→ WHAT THE TASK ASKS: Copy, word for word, the opening line of the data and each line after it until the line that contains "The (no clustering, ordinary)", which is included. Leave the pictures out.

→ DATA:
=====
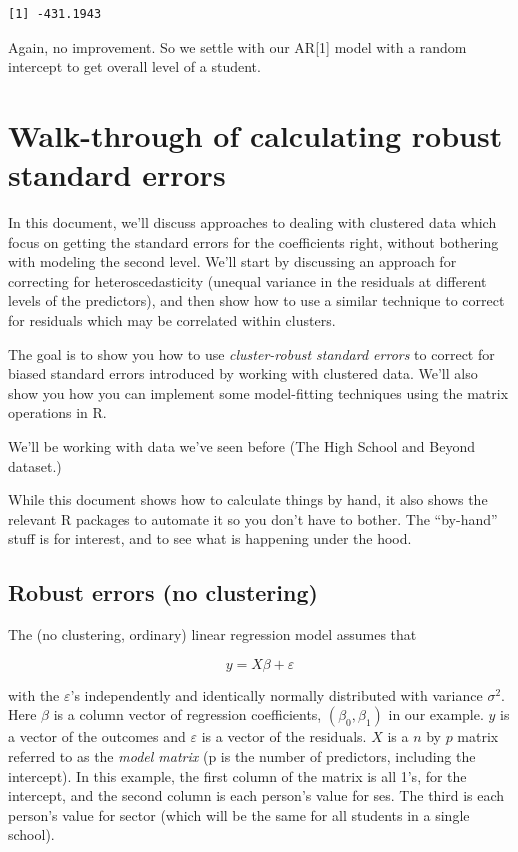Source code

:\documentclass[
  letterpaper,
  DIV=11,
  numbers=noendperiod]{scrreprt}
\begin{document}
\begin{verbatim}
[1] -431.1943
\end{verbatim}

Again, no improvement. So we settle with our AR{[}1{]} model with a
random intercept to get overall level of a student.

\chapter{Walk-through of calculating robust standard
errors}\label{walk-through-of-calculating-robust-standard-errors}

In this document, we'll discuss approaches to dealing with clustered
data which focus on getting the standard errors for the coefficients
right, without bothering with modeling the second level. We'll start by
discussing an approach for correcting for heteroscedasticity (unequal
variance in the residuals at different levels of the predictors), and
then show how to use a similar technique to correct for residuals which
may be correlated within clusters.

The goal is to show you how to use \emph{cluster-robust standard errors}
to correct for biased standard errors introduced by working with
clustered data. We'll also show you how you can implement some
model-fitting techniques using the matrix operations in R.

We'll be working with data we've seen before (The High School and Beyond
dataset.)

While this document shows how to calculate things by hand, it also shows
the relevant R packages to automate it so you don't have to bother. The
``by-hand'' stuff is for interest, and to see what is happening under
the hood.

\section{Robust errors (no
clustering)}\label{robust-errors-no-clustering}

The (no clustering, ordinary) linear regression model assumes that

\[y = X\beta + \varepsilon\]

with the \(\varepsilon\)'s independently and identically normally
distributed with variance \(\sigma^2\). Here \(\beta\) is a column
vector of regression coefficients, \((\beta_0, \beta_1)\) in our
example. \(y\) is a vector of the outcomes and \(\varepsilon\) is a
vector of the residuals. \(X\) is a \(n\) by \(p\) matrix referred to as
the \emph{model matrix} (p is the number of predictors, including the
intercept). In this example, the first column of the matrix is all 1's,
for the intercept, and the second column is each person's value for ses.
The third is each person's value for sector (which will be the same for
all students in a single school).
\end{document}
=====
→ OUTPUT OF THE EXERCISE:
Source code

:\documentclass[
  letterpaper,
  DIV=11,
  numbers=noendperiod]{scrreprt}
\begin{document}
\begin{verbatim}
[1] -431.1943
\end{verbatim}

Again, no improvement. So we settle with our AR{[}1{]} model with a
random intercept to get overall level of a student.

\chapter{Walk-through of calculating robust standard
errors}\label{walk-through-of-calculating-robust-standard-errors}

In this document, we'll discuss approaches to dealing with clustered
data which focus on getting the standard errors for the coefficients
right, without bothering with modeling the second level. We'll start by
discussing an approach for correcting for heteroscedasticity (unequal
variance in the residuals at different levels of the predictors), and
then show how to use a similar technique to correct for residuals which
may be correlated within clusters.

The goal is to show you how to use \emph{cluster-robust standard errors}
to correct for biased standard errors introduced by working with
clustered data. We'll also show you how you can implement some
model-fitting techniques using the matrix operations in R.

We'll be working with data we've seen before (The High School and Beyond
dataset.)

While this document shows how to calculate things by hand, it also shows
the relevant R packages to automate it so you don't have to bother. The
``by-hand'' stuff is for interest, and to see what is happening under
the hood.

\section{Robust errors (no
clustering)}\label{robust-errors-no-clustering}

The (no clustering, ordinary) linear regression model assumes that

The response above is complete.